(Pictures paired with source code)
* * * *

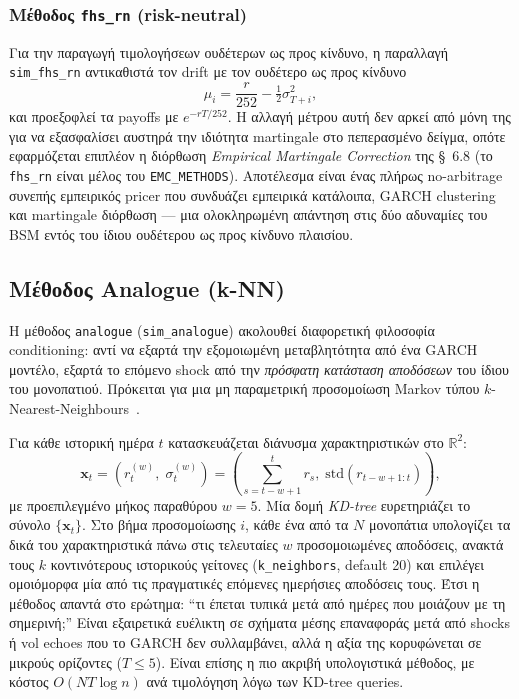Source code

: \documentclass[12pt]{article}
\begin{document}
\subsubsection{Μέθοδος \texttt{fhs\_rn} (risk-neutral)}
Για την παραγωγή τιμολογήσεων ουδέτερων ως προς κίνδυνο, η παραλλαγή \texttt{sim\_fhs\_rn} αντικαθιστά τον drift με τον ουδέτερο ως προς κίνδυνο
\[
  \mu_i = \frac{r}{252} - \tfrac{1}{2}\sigma_{T+i}^{2},
\]
και προεξοφλεί τα payoffs με $e^{-rT/252}$. Η αλλαγή μέτρου αυτή δεν αρκεί από μόνη της για να εξασφαλίσει αυστηρά την ιδιότητα martingale στο πεπερασμένο δείγμα, οπότε εφαρμόζεται επιπλέον η διόρθωση \emph{Empirical Martingale Correction} της \S~6.8 (το \texttt{fhs\_rn} είναι μέλος του \texttt{EMC\_METHODS}). Αποτέλεσμα είναι ένας πλήρως no-arbitrage συνεπής εμπειρικός pricer που συνδυάζει εμπειρικά κατάλοιπα, GARCH clustering και martingale διόρθωση — μια ολοκληρωμένη απάντηση στις δύο αδυναμίες του BSM εντός του ίδιου ουδέτερου ως προς κίνδυνο πλαισίου.

\subsection{Μέθοδος Analogue (k-NN)}
\label{sec:analogue}
Η μέθοδος \texttt{analogue} (\texttt{sim\_analogue}) ακολουθεί διαφορετική φιλοσοφία conditioning: αντί να εξαρτά την εξομοιωμένη μεταβλητότητα από ένα GARCH μοντέλο, εξαρτά το επόμενο shock από την \emph{πρόσφατη κατάσταση αποδόσεων} του ίδιου του μονοπατιού. Πρόκειται για μια μη παραμετρική προσομοίωση Markov τύπου $k$-Nearest-Neighbours~\cite{PaparoditisPolitis2002}.

Για κάθε ιστορική ημέρα $t$ κατασκευάζεται διάνυσμα χαρακτηριστικών στο $\mathbb{R}^{2}$:
\[
  \mathbf{x}_t = \left( r^{(w)}_t,\; \sigma^{(w)}_t \right) =
  \left( \sum_{s=t-w+1}^{t} r_s,\; \mathrm{std}(r_{t-w+1:t}) \right),
\]
με προεπιλεγμένο μήκος παραθύρου $w = 5$. Μία δομή \emph{KD-tree} ευρετηριάζει το σύνολο $\{\mathbf{x}_t\}$. Στο βήμα προσομοίωσης $i$, κάθε ένα από τα $N$ μονοπάτια υπολογίζει τα δικά του χαρακτηριστικά πάνω στις τελευταίες $w$ προσομοιωμένες αποδόσεις, ανακτά τους $k$ κοντινότερους ιστορικούς γείτονες (\texttt{k\_neighbors}, default 20) και επιλέγει ομοιόμορφα μία από τις πραγματικές επόμενες ημερήσιες αποδόσεις τους. Έτσι η μέθοδος απαντά στο ερώτημα: ``τι έπεται τυπικά μετά από ημέρες που μοιάζουν με τη σημερινή;'' Είναι εξαιρετικά ευέλικτη σε σχήματα μέσης επαναφοράς μετά από shocks ή vol echoes που το GARCH δεν συλλαμβάνει, αλλά η αξία της κορυφώνεται σε μικρούς ορίζοντες ($T \leq 5$). Είναι επίσης η πιο ακριβή υπολογιστικά μέθοδος, με κόστος $O(N T \log n)$ ανά τιμολόγηση λόγω των KD-tree queries.
\end{document}

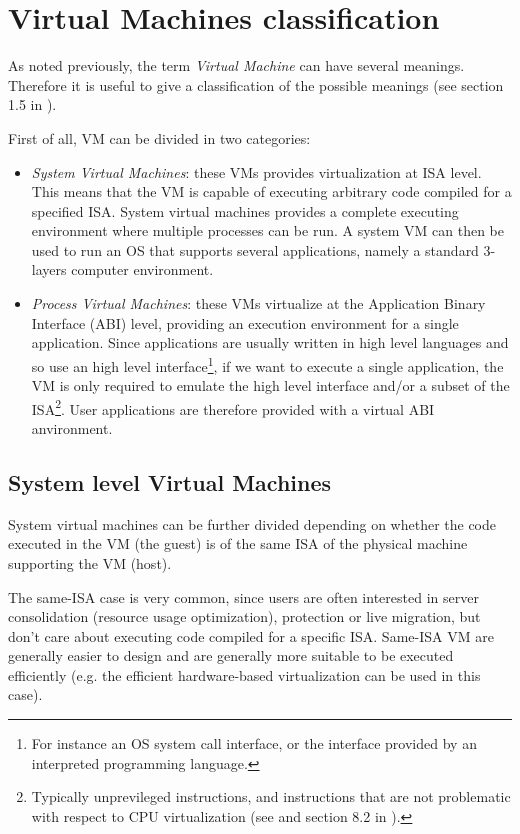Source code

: \section{Virtual Machines classification}
\label{sec:vmclass}

As noted previously, the term \emph{Virtual Machine} can have several meanings. Therefore it is useful to give
a classification of the possible meanings (see \cite{ref:vmclassification} section 1.5 in \cite{ref:vmbook}).

First of all, VM can be divided in two categories:
\begin{itemize}
    \item \emph{System Virtual Machines}: these VMs provides virtualization at ISA level. This means that the VM is capable of executing 
	  arbitrary code compiled for a specified ISA.  System virtual machines provides a complete executing environment where
	  multiple processes can be run.
	  A system VM can then be used to run an OS that supports several applications, namely a standard 3-layers computer
	  environment.
	  
    \item \emph{Process Virtual Machines}: these VMs virtualize at the Application Binary Interface (ABI) level, providing
	  an execution environment for a single application. Since
	  applications are usually written in high level languages and so use an high level interface\footnote{For instance an OS 
	  system call interface, or the interface provided by an interpreted programming language.}, if we want to execute a single
	  application, the VM is only required to emulate the high level interface and/or a subset of the ISA\footnote{Typically 
	  unprevileged instructions, and instructions that are not problematic with respect to CPU virtualization (see \cite{ref:x86-virt}
	  and section 8.2 in \cite{ref:vmbook}).}. User applications are therefore provided with a virtual ABI anvironment.
\end{itemize}

\subsection{System level Virtual Machines}
System virtual machines can be further divided depending on whether the code executed in the VM (the guest) is of the same ISA
of the physical machine supporting the VM (host).

The same-ISA case is very common, since users are often interested in server consolidation (resource usage optimization), protection or
live migration, but don't care about executing code compiled for a specific ISA. Same-ISA VM are generally easier to design and 
are generally more suitable to be executed efficiently (e.g. the efficient hardware-based virtualization can be used in this case).

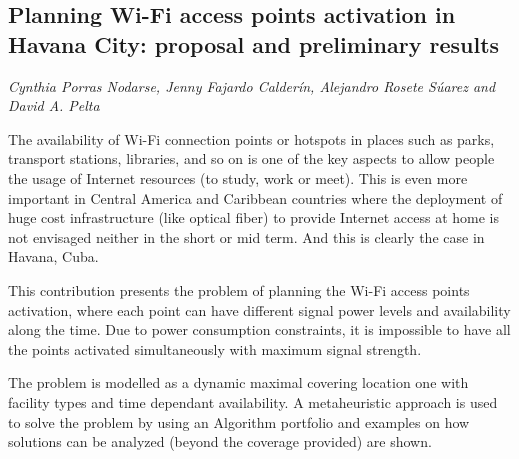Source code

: \documentclass[../booklet.tex]{subfiles}
\begin{document}
\subsection[Planning Wi-Fi access points activation in Havana City: proposal and preliminary results. {\it Cynthia Porras Nodarse, Jenny Fajardo Calderín, Alejandro Rosete Súarez and David A. Pelta}]{Planning Wi-Fi access points activation in Havana City: proposal and preliminary results}
   

\begin{center}
  {\it Cynthia Porras Nodarse, Jenny Fajardo Calderín, Alejandro Rosete Súarez and David A. Pelta}
\end{center}



The availability of Wi-Fi connection points or hotspots in places such as parks, transport stations, libraries, and so on is one of the key aspects to allow people the usage of Internet resources (to study, work or meet).
This is even more important in Central America and Caribbean countries where the deployment of huge cost infrastructure (like optical fiber) to provide Internet access at home is not envisaged neither in the short or mid term. And this is clearly the case in Havana, Cuba. 

This contribution presents the problem of planning the Wi-Fi access points activation, where each point can have different signal power levels and availability along the time. Due to power consumption constraints, it is impossible to have all the points activated simultaneously with maximum signal strength.

The problem is modelled as a dynamic maximal covering location one with facility types and time dependant availability. A metaheuristic approach is used to solve the problem by using an Algorithm portfolio and examples on how solutions can be analyzed (beyond the coverage provided)  are shown.

\end{document}
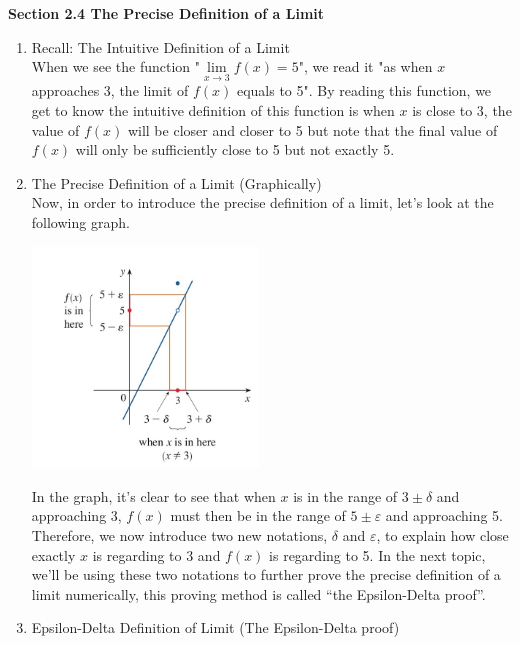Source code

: \documentclass[12px]{article}
\begin{document}
\begin{center}
    \huge\textbf {Section 2.4 The Precise Definition of a Limit}
\end{center}
\large\begin{enumerate}
    \item Recall: The Intuitive Definition of a Limit\\
    \hspace*{2em}When we see the function "$\lim\limits_{x \to 3}f(x)=5 $", we read it "as when $x$ approaches 3, the limit of $f(x)$ equals to 5". By reading this function, we get to know the intuitive
    definition of this function is when $x$ is close to 3, the value of $f(x)$ will be closer and closer to 5 but note that the final value of $f(x)$ will only be sufficiently close to 5 but not exactly 5.
    \\
    \item The Precise Definition of a Limit (Graphically)\\
    \hspace*{2em}Now, in order to introduce the precise definition of a limit, let’s look at the following graph.
    \begin{center}
        \includegraphics[width=6cm]{pic1.jpg}
    \end{center}
    \hspace*{2em}In the graph, it’s clear to see that when $x$ is in the range of $3\pm\delta$ and approaching 3, $f(x)$ must then be in the range of $5\pm\varepsilon$ and approaching 5. Therefore, we now introduce two new notations, $\delta$ and $\varepsilon$, to explain how close exactly $x$ is regarding to 3 and $f(x)$ is regarding to 5. In the next topic, we’ll be using these two notations to further prove the precise definition of a limit numerically, this proving method is called “the Epsilon-Delta proof”.
    \\
    \item Epsilon-Delta Definition of Limit (The Epsilon-Delta proof)\\

\end{enumerate}
\end{document}
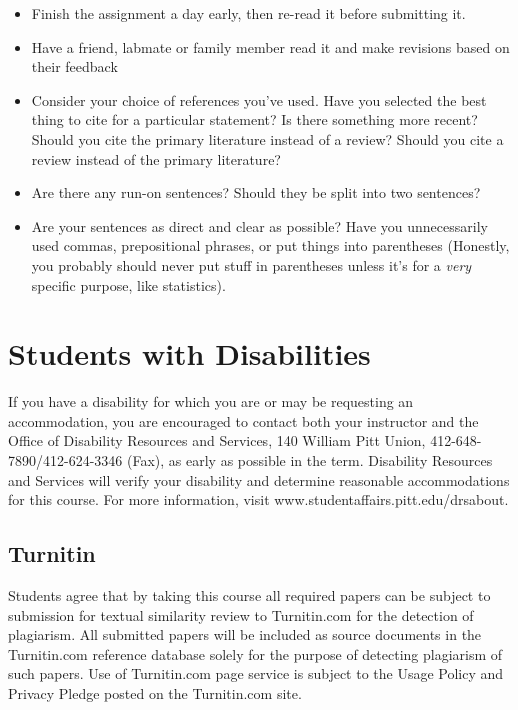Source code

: \documentclass[
]{book}
\providecommand{\tightlist}{%
  \setlength{\itemsep}{0pt}\setlength{\parskip}{0pt}}
\begin{document}
\begin{itemize}
\tightlist
\item
  Finish the assignment a day early, then re-read it before submitting it.
\item
  Have a friend, labmate or family member read it and make revisions based on their feedback
\item
  Consider your choice of references you've used. Have you selected the best thing to cite for a particular statement? Is there something more recent? Should you cite the primary literature instead of a review? Should you cite a review instead of the primary literature?
\item
  Are there any run-on sentences? Should they be split into two sentences?
\item
  Are your sentences as direct and clear as possible? Have you unnecessarily used commas, prepositional phrases, or put things into parentheses (Honestly, you probably should never put stuff in parentheses unless it's for a \emph{very} specific purpose, like statistics).
\end{itemize}

\hypertarget{students-with-disabilities}{%
\chapter{Students with Disabilities}\label{students-with-disabilities}}

If you have a disability for which you are or may be requesting an accommodation, you are encouraged to contact both your instructor and the Office of Disability Resources and Services, 140 William Pitt Union, 412-648-7890/412-624-3346 (Fax), as early as possible in the term. Disability Resources and Services will verify your disability and determine reasonable accommodations for this course. For more information, visit www.studentaffairs.pitt.edu/drsabout.

\hypertarget{turnitin}{%
\section{Turnitin}\label{turnitin}}

Students agree that by taking this course all required papers can be subject to submission for textual similarity review to Turnitin.com for the detection of plagiarism. All submitted papers will be included as source documents in the Turnitin.com reference database solely for the purpose of detecting plagiarism of such papers. Use of Turnitin.com page service is subject to the Usage Policy and Privacy Pledge posted on the Turnitin.com site.
\end{document}

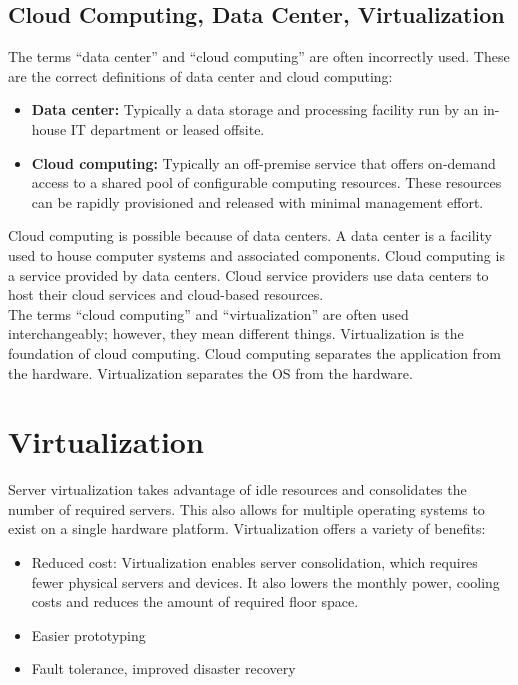 \subsection{Cloud Computing, Data Center, Virtualization}

The terms ``data center'' and ``cloud computing'' are often incorrectly used. These are the correct definitions of data center and cloud computing:

\begin{itemize}
\item \textbf{Data center:} Typically a data storage and processing facility run by an in-house IT department or leased offsite.
\item \textbf{Cloud computing:} Typically an off-premise service that offers on-demand access to a shared pool of configurable computing resources. These resources can be rapidly provisioned and released with minimal management effort.
\end{itemize}

Cloud computing is possible because of data centers. A data center is a facility used to house computer systems and associated components. Cloud computing is a service provided by data centers. Cloud service providers use data centers to host their cloud services and cloud-based resources.\\

The terms ``cloud computing'' and ``virtualization'' are often used interchangeably; however, they mean different things. Virtualization is the foundation of cloud computing. Cloud computing separates the application from the hardware. Virtualization separates the OS from the hardware. 

\section{Virtualization}

Server virtualization takes advantage of idle resources and consolidates the number of required servers. This also allows for multiple operating systems to exist on a single hardware platform. Virtualization offers a variety of benefits:

\begin{itemize}
\item Reduced cost: Virtualization enables server consolidation, which requires fewer physical servers and devices. It also lowers the monthly power, cooling costs and reduces the amount of required floor space.

\item Easier prototyping

\item Fault tolerance, improved disaster recovery
\end{itemize}

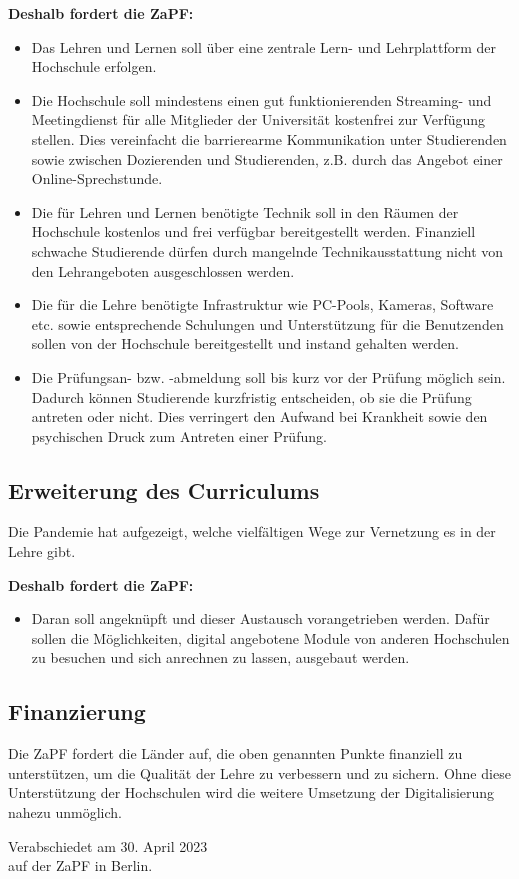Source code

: \documentclass[DIV=calc]{scrartcl}
\begin{document}
\textbf{Deshalb fordert die ZaPF:}
\begin{itemize}
\item Das Lehren und Lernen soll über eine zentrale Lern- und Lehrplattform der Hochschule erfolgen.
\item Die Hochschule soll mindestens einen gut funktionierenden Streaming- und Meetingdienst für alle Mitglieder der Universität kostenfrei zur Verfügung stellen. Dies vereinfacht die barrierearme Kommunikation unter Studierenden sowie zwischen Dozierenden und Studierenden, z.B. durch das Angebot einer Online-Sprechstunde. 
\item Die für Lehren und Lernen benötigte Technik soll in den Räumen der Hochschule kostenlos und frei verfügbar bereitgestellt werden. Finanziell schwache Studierende dürfen durch mangelnde Technikausstattung nicht von den Lehrangeboten ausgeschlossen werden.
\item Die für die Lehre benötigte Infrastruktur wie PC-Pools, Kameras, Software etc. sowie entsprechende Schulungen und Unterstützung für die Benutzenden sollen von der Hochschule bereitgestellt und instand gehalten werden.
\item Die Prüfungsan- bzw. -abmeldung soll bis kurz vor der Prüfung möglich sein. Dadurch können Studierende kurzfristig entscheiden, ob sie die Prüfung antreten oder nicht. Dies verringert den Aufwand bei Krankheit sowie den psychischen Druck zum Antreten einer Prüfung. 
\end{itemize}

\subsection*{Erweiterung des Curriculums}
Die Pandemie hat aufgezeigt, welche vielfältigen Wege zur Vernetzung es in der Lehre gibt.

\textbf{Deshalb fordert die ZaPF:}
\begin{itemize}
    \item Daran soll angeknüpft und dieser Austausch vorangetrieben werden. Dafür sollen die Möglichkeiten, digital angebotene Module von anderen Hochschulen zu besuchen und sich anrechnen zu lassen, ausgebaut werden. 
\end{itemize}

\subsection*{Finanzierung}
Die ZaPF fordert die Länder auf, die oben genannten Punkte finanziell zu unterstützen, um die Qualität der Lehre zu verbessern und zu sichern. Ohne diese Unterstützung der Hochschulen wird die weitere Umsetzung der Digitalisierung nahezu unmöglich.

\vspace{1cm} 

\vfill
\begin{flushright}
	Verabschiedet am 30. April 2023 \\
	auf der ZaPF in Berlin.
\end{flushright}
\end{document}
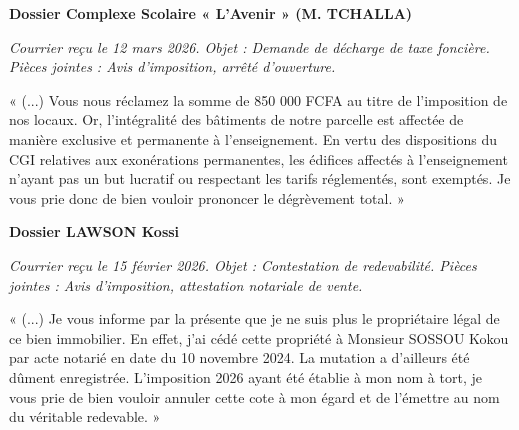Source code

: \documentclass[a4paper, 11pt]{exam}
\begin{document}
\begin{questions}
		\question \textbf{Dossier Complexe Scolaire « L'Avenir » (M. TCHALLA)}
		
		\textit{Courrier reçu le 12 mars 2026. Objet : Demande de décharge de taxe foncière. Pièces jointes : Avis d'imposition, arrêté d'ouverture.}
		
		« (...) Vous nous réclamez la somme de 850 000 FCFA au titre de l'imposition de nos locaux. Or, l'intégralité des bâtiments de notre parcelle est affectée de manière exclusive et permanente à l'enseignement. En vertu des dispositions du CGI relatives aux exonérations permanentes, les édifices affectés à l'enseignement n'ayant pas un but lucratif ou respectant les tarifs réglementés, sont exemptés. Je vous prie donc de bien vouloir prononcer le dégrèvement total. »
		
		
		\vspace{0.5cm}
		
		\question \textbf{Dossier LAWSON Kossi}
		
		\textit{Courrier reçu le 15 février 2026. Objet : Contestation de redevabilité. Pièces jointes : Avis d'imposition, attestation notariale de vente.}
		
		« (...) Je vous informe par la présente que je ne suis plus le propriétaire légal de ce bien immobilier. En effet, j'ai cédé cette propriété à Monsieur SOSSOU Kokou par acte notarié en date du 10 novembre 2024. La mutation a d'ailleurs été dûment enregistrée. L'imposition 2026 ayant été établie à mon nom à tort, je vous prie de bien vouloir annuler cette cote à mon égard et de l'émettre au nom du véritable redevable. »
		

\end{questions}
\end{document}
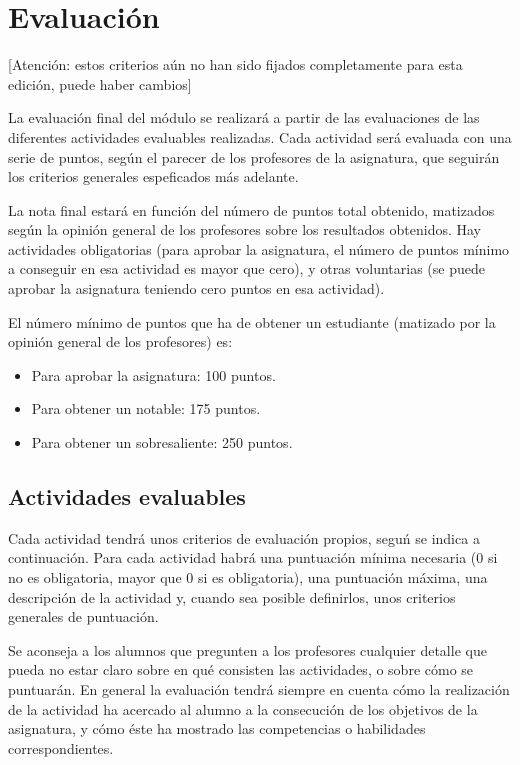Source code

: \documentclass[a4paper,12pt]{article}
\begin{document}
\section{Evaluación}

[Atención: estos criterios aún no han sido fijados completamente para esta edición, puede haber cambios]

La evaluación final del módulo se realizará a partir de las evaluaciones de las diferentes actividades evaluables realizadas. Cada actividad será evaluada con una serie de puntos, según el parecer de los profesores de la asignatura, que seguirán los criterios generales espeficados más adelante.

La nota final estará en función del número de puntos total obtenido, matizados según la opinión general de los profesores sobre los resultados obtenidos. Hay actividades obligatorias (para aprobar la asignatura, el número de puntos mínimo a conseguir en esa actividad es mayor que cero), y otras voluntarias (se puede aprobar la asignatura teniendo cero puntos en esa actividad).

El número mínimo de puntos que ha de obtener un estudiante (matizado por la opinión general de los profesores) es:

\begin{itemize}
\item Para aprobar la asignatura: 100 puntos.
\item Para obtener un notable: 175 puntos.
\item Para obtener un sobresaliente: 250 puntos.
\end{itemize}

\subsection{Actividades evaluables}

Cada actividad tendrá unos criterios de evaluación propios, seguń se indica a continuación. Para cada actividad habrá una puntuación mínima necesaria (0 si no es obligatoria, mayor que 0 si es obligatoria), una puntuación máxima, una descripción de la actividad y, cuando sea posible definirlos, unos criterios generales de puntuación.

Se aconseja a los alumnos que pregunten a los profesores cualquier detalle que pueda no estar claro sobre en qué consisten las actividades, o sobre cómo se puntuarán. En general la evaluación tendrá siempre en cuenta cómo la realización de la actividad ha acercado al alumno a la consecución de los objetivos de la asignatura, y cómo éste ha mostrado las competencias o habilidades correspondientes.
\end{document}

* * * *

**What the task asks**
All lines of the data that hold "benötigte" need to be copied.

**Output**
\item Die für Lehren und Lernen benötigte Technik soll in den Räumen der Hochschule kostenlos und frei verfügbar bereitgestellt werden. Finanziell schwache Studierende dürfen durch mangelnde Technikausstattung nicht von den Lehrangeboten ausgeschlossen werden.
\item Die für die Lehre benötigte Infrastruktur wie PC-Pools, Kameras, Software etc. sowie entsprechende Schulungen und Unterstützung für die Benutzenden sollen von der Hochschule bereitgestellt und instand gehalten werden.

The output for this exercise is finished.